State standards aren’t the only obstacle to Waters’s vision for schools. California’s perpupil spending is seventh-lowest in the nation, while its test scores are third-lowest. Its teachers are some of the nation’s most unqualified and underpaid. One out of every three California students is in an overcrowded classroom, and 57 districts are on the verge of bankruptcy. Given these challenges, how in the world does Waters expect schools to absorb a complicated new mandate that requires them not only to serve better food but also to teach about it in the classroom?

"I can’t think about the obstacles," Waters replies. "Because that’s what holds us back. Food is primary. It’s essential. It’s in a category by itself. And it’s immoral to feed children the way we have been."

And so, Waters soldiers forward, resolutely determined to take a distracted, overwhelmed, and underfunded institution, and teach it to sit down and eat its vegetables. She plans to raise $5 million over the next three to five years to support her vision for the Berkeley schools, which she hopes will become a model for the rest of the nation. Carina Wong, executive director of the Chez Panisse Foundation, warns, "Never tell Alice Waters something can’t be done."

Roughly 29 million kids eat school lunch each day, but there’s not much money available for feeding them. The federal government pays $2.40 a head to feed the poorest in a school and a mere 23 cents for the wealthier ones. The State of California chips in another 15 cents. More than two-thirds of the total goes to overhead and payroll. No wonder most schools opt to buy pre-prepared meals that need only be thawed and served.

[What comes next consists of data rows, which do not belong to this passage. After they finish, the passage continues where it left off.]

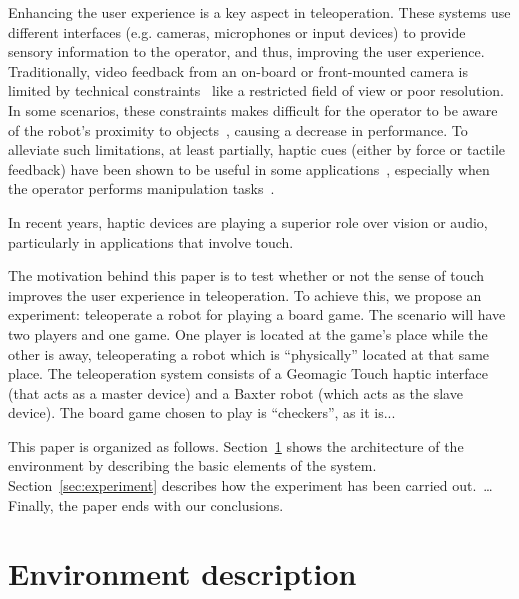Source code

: \documentclass[journal,twoside]{JoPhA}
\begin{document}
  Enhancing the user experience is a key aspect in teleoperation. These systems use different interfaces (e.g. cameras, microphones or input devices) to provide sensory information to the operator, and thus, improving the user experience. Traditionally, video feedback from an on-board or front-mounted camera is limited by technical constraints~\cite{Woods04,Woods97} like a restricted field of view or poor resolution. In some scenarios, these constraints makes difficult for the operator to be aware of the robot's proximity to objects~\cite{Alfano90}, causing a decrease in performance. To alleviate such limitations, at least partially, haptic cues (either by force or tactile feedback) have been shown to be useful in some applications~\cite{Son13,Sitti03,Diolaiti02}, especially when the operator performs manipulation tasks~\cite{King09,Kron04}.
  
  In recent years, haptic devices are playing a superior role over vision or audio, particularly in applications that involve touch.%


  The motivation behind this paper is to test whether or not the sense of touch improves the user experience in teleoperation. To achieve this, we propose an experiment: teleoperate a robot for playing a board game. The scenario will have two players and one game. One player is located at the game's place while the other is away, teleoperating a robot which is ``physically'' located at that same place. The teleoperation system consists of a Geomagic Touch haptic interface (that acts as a master device) and a Baxter robot (which acts as the slave device). The board game chosen to play is ``checkers'', as it is...

  This paper is organized as follows. Section~\ref{sec:environment} shows the architecture of the environment by describing the basic elements of the system. Section~\ref{sec:experiment} describes how the experiment has been carried out.~\ldots Finally, the paper ends with our conclusions.

\section{Environment description}
\label{sec:environment}


\end{document}
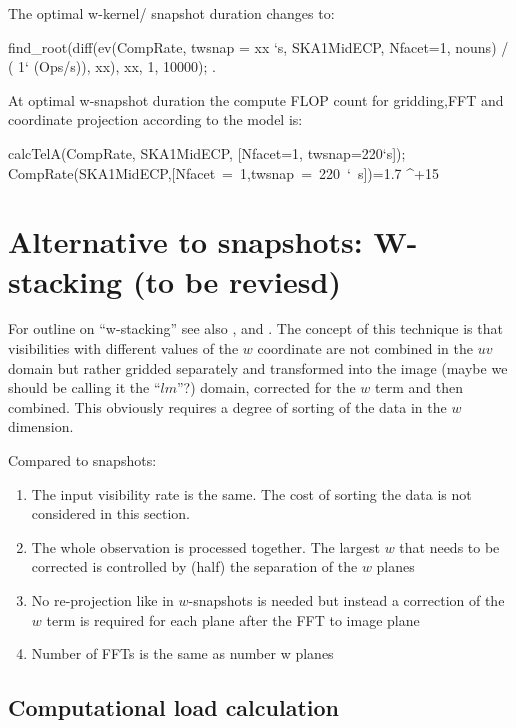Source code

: \documentclass[useAMS,usenatbib,referee]{article}
\begin{document}
The optimal w-kernel/ snapshot duration changes to:

\begin{maxima}[]
  find_root(diff(ev(CompRate, twsnap = xx `s, SKA1MidECP, Nfacet=1, nouns) / ( 1` (Ops/s)), xx), xx, 1, 10000);
\maximaoutput*
{}. \\
\end{maxima}

At optimal w-snapshot duration the compute FLOP count for gridding,FFT
and coordinate projection according to the model is:
\begin{maxima}[]
calcTelA(CompRate, SKA1MidECP, [Nfacet=1, twsnap=220`s]);
\maximaoutput*
\m  \mbox{{}CompRate(SKA1MidECP,[Nfacet = 1,twsnap = 220 ` s]){}}=1.7 ^{+15} \\
\end{maxima}


\section{Alternative to snapshots: W-stacking (to be reviesd)} 

For outline on ``w-stacking'' see also
\cite{VoronkovCalim2010Gridding}, and \cite{2013A&A...553A.105T}. The
concept of this technique is that visibilities with different values
of the $w$ coordinate are not combined in the $uv$ domain but rather
gridded separately and transformed into the image (maybe we should be
calling it the ``$lm$''?) domain, corrected for the $w$ term and then
combined. This obviously requires a degree of sorting of the data in
the $w$ dimension.

Compared to snapshots:
\begin{enumerate}
  \item The input visibility rate is the same. The cost of sorting the
    data is not considered in this section.
  \item The whole observation is processed together. The largest $w$
    that needs to be corrected is controlled by (half) the separation
    of the $w$ planes
  \item No re-projection like in $w$-snapshots is needed but instead a
    correction of the $w$ term is required for each plane after the
    FFT to image plane
  \item Number of FFTs is the same as number w planes
\end{enumerate}

\subsection{Computational load calculation}
\end{document}
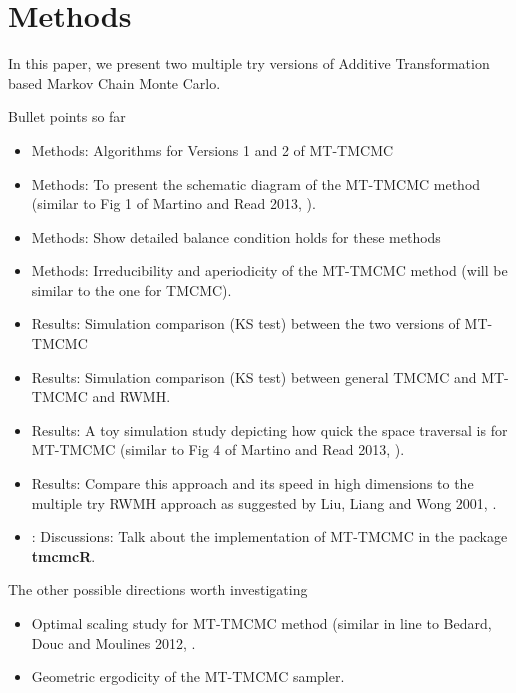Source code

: \section{Methods}

In this paper, we present two multiple try versions of Additive Transformation based Markov Chain Monte Carlo. 

Bullet points so far 

\begin{itemize}
\item Methods: Algorithms for Versions 1 and 2 of MT-TMCMC
\item Methods: To present the schematic diagram of the MT-TMCMC method (similar to Fig 1 of Martino and Read 2013, \cite{Martino2013}).
\item  Methods: Show detailed balance condition holds for these methods
\item Methods: Irreducibility and aperiodicity of the MT-TMCMC method (will be similar to the one for TMCMC).
\item  Results: Simulation comparison (KS test) between the two versions of MT-TMCMC
\item  Results: Simulation comparison (KS test) between general TMCMC and MT-TMCMC and RWMH.
\item  Results: A toy simulation study depicting how quick the space traversal is for MT-TMCMC (similar to Fig 4 of Martino and 
Read 2013, \cite{Martino2013}).
\item Results: Compare this approach and its speed in high dimensions to the multiple try RWMH approach as suggested by 
Liu, Liang and Wong 2001, \cite{Liu2001}.
\item : Discussions: Talk about the implementation of MT-TMCMC in the package \textbf{tmcmcR}.
\end{itemize}


The other possible directions worth investigating 

\begin{itemize}
\item Optimal scaling study for MT-TMCMC method (similar in line to Bedard, Douc and Moulines 2012, \cite{Bedard2012}.
\item Geometric ergodicity of the MT-TMCMC sampler. 
\end{itemize}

The School Lunch Initiative made its formal debut in 2005, when the Berkeley Unified School District hired Ann Cooper to be its director of Nutrition Services. Cooper, who calls herself "the renegade lunch lady," is small and sinewy, with sandy brown hair, a determined jaw, and dark circles under her eyes. If Waters is the program’s visionary, Cooper is its implementer, a feisty and foul-mouthed pragmatist charged with breaking the organic omega-3 eggs required to make the school lunch omelet.

In practice, this means Cooper must provide 16 Berkeley schools with 4,000 seasonal, sustainable, nutritious, and delicious lunches each day, along with 2,000 breakfasts and 2,000 snacks. It’s a challenging job in the best of circumstances, but in Cooper’s case she has to do it in kitchens that lack basic equipment such as stoves, and with food service workers who have spent their entire careers opening cans and defrosting frozen food. Since her arrival, she has revamped nearly every aspect of the way the district feeds its students. Ninety-five percent of the processed foods have been eliminated, replaced by salad bars at every school and fresh fruits and vegetables at every meal.